#### [Data supplied]
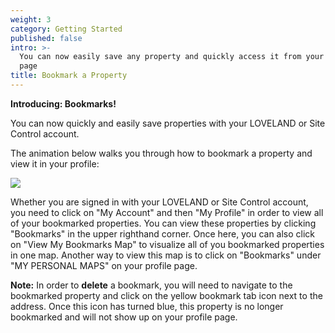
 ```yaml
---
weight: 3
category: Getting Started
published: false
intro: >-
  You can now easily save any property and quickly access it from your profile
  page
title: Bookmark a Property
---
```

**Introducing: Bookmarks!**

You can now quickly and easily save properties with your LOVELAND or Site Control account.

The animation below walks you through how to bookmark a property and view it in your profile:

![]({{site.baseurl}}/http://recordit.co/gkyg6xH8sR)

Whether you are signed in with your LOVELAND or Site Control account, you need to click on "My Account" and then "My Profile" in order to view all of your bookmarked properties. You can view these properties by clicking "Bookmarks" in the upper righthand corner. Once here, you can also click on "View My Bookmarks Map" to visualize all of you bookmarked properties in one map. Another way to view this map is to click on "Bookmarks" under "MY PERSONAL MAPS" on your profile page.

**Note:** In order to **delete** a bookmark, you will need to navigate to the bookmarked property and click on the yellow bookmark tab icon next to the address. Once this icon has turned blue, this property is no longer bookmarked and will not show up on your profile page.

---

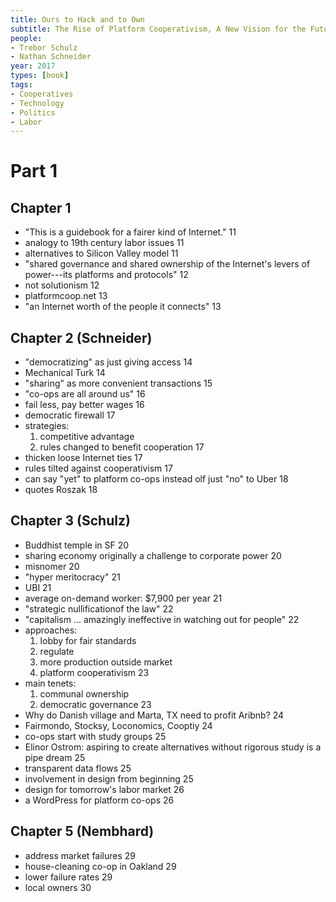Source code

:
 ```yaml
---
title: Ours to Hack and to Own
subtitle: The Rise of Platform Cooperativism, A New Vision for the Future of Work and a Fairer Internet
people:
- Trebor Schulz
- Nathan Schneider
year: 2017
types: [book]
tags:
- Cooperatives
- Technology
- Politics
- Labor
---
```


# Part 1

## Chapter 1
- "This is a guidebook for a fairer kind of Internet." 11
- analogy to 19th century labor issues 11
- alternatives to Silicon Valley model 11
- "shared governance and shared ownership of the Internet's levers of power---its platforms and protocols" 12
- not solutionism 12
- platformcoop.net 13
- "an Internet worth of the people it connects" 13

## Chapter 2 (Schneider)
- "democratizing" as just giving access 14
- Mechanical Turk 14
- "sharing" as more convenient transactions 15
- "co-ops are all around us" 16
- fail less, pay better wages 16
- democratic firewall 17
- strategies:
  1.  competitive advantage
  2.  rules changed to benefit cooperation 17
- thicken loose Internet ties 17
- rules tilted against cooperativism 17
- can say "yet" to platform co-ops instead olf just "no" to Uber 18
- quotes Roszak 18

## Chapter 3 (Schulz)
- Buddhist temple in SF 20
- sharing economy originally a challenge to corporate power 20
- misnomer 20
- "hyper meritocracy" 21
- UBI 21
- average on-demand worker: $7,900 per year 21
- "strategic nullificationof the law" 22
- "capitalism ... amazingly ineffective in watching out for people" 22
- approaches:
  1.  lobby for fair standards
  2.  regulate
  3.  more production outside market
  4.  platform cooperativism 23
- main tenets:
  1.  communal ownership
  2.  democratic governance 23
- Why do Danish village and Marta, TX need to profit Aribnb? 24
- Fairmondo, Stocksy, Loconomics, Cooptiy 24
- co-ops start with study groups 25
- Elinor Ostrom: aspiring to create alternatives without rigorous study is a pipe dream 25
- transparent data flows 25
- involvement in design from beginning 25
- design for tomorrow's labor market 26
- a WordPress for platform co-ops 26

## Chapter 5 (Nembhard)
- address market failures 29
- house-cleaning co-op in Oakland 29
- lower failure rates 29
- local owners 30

#### [Task item]
Show the lines above with "Schneider".

#### [Your solution]
- Nathan Schneider
## Chapter 2 (Schneider)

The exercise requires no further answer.